Your assignment> Counting from the line that holds "[project 1](https://www.tinkercad.com/things/3SVxcET99Fy)", return each line exactly, through and including the last line of the entries.

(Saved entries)
.....

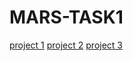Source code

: # MARS-TASK1
[project 1](https://www.tinkercad.com/things/3SVxcET99Fy)
[project 2](https://www.tinkercad.com/things/lXAuv7oSQhz)
[project 3](https://www.tinkercad.com/things/axKJg1F16Bg)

.....

Answer to this problem>
[project 1](https://www.tinkercad.com/things/3SVxcET99Fy)
[project 2](https://www.tinkercad.com/things/lXAuv7oSQhz)
[project 3](https://www.tinkercad.com/things/axKJg1F16Bg)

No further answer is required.